Exploring the risk factors for SBS and MCS is a developing field, and various comorbidities related to MCS, such as anxiety, depression, psychotic disorders, migraines, asthma, allergies, atopic dermatitis, autoimmune diseases, neurological diseases, gynecological diseases, and cardiopulmonary diseases, have been reported as potential risks [5,8,9]. The demographics of patients with MCS, such as being female, middle-aged, and of high socioeconomic status, have also been considered potential risks [5,10]. SBS is also related to being female, atopy, anxiety, aggressiveness, low sense of coherence, neuroticism, and working in a poor psychosocial environment [11–13]. A recent review showed that SBS and MCS share common symptoms and possibly have the same mechanisms, such as neurogenic inflammation and neural sensitization [14]. Furthermore, they sometimes overlap [3], with 60% of MCS cases in Japan developing from SHS [15]. However, to the best of our knowledge, no studies have been conducted to simultaneously investigate the comorbidities of SBS (or SHS) and MCS in the general population.

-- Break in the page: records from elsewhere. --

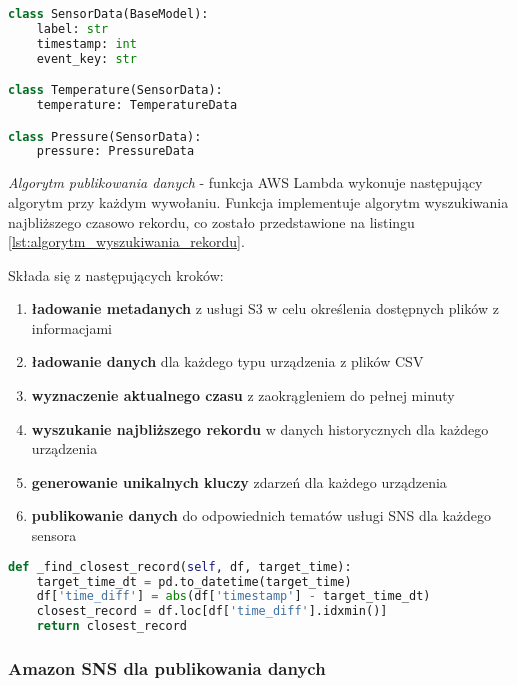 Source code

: \begin{lstlisting}[language=Python, caption=Klasy modeli danych, label={lst:klasy_modeli_danych}]
class SensorData(BaseModel):
    label: str
    timestamp: int
    event_key: str

class Temperature(SensorData):
    temperature: TemperatureData

class Pressure(SensorData):
    pressure: PressureData
\end{lstlisting}

\textit{Algorytm publikowania danych} - funkcja AWS Lambda wykonuje następujący algorytm przy każdym wywołaniu. Funkcja implementuje algorytm wyszukiwania najbliższego czasowo rekordu, co zostało przedstawione na listingu \ref{lst:algorytm_wyszukiwania_rekordu}. 

\vspace{0.3em}

Składa się z następujących kroków:

\begin{enumerate}
    \item \textbf{ładowanie metadanych} z usługi S3 w celu określenia dostępnych plików z informacjami
    \item \textbf{ładowanie danych} dla każdego typu urządzenia z plików CSV
    \item \textbf{wyznaczenie aktualnego czasu} z zaokrągleniem do pełnej minuty
    \item \textbf{wyszukanie najbliższego rekordu} w danych historycznych dla każdego urządzenia
    \item \textbf{generowanie unikalnych kluczy} zdarzeń dla każdego urządzenia
    \item \textbf{publikowanie danych} do odpowiednich tematów usługi SNS dla każdego sensora
\end{enumerate}

\vspace{0.3em}

\begin{lstlisting}[language=Python, caption=Algorytm wyszukiwania najbliższego rekordu, label={lst:algorytm_wyszukiwania_rekordu}]
def _find_closest_record(self, df, target_time):
    target_time_dt = pd.to_datetime(target_time)
    df['time_diff'] = abs(df['timestamp'] - target_time_dt)
    closest_record = df.loc[df['time_diff'].idxmin()]
    return closest_record
\end{lstlisting}

\subsubsection{Amazon SNS dla publikowania danych}
\label{subsec:amazon_sns}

Additionally, the interplay between developmental disorders, SBS, and MCS has attracted attention, and increased incidences of autism and attention deficit hyperactivity disorder (ADHD) in children of parents with MCS have been reported [16,17]. A four-country study (the United States, Australia, Sweden, and the United Kingdom) revealed that individuals with chemical sensitivity were more likely to report autism/autism spectrum disorders (ASDs); however, statistical analysis was not performed [18]. Moreover, no report exists on whether developmental disorders are more common comorbidities in patients with SBS or MCS based on statistical analyses.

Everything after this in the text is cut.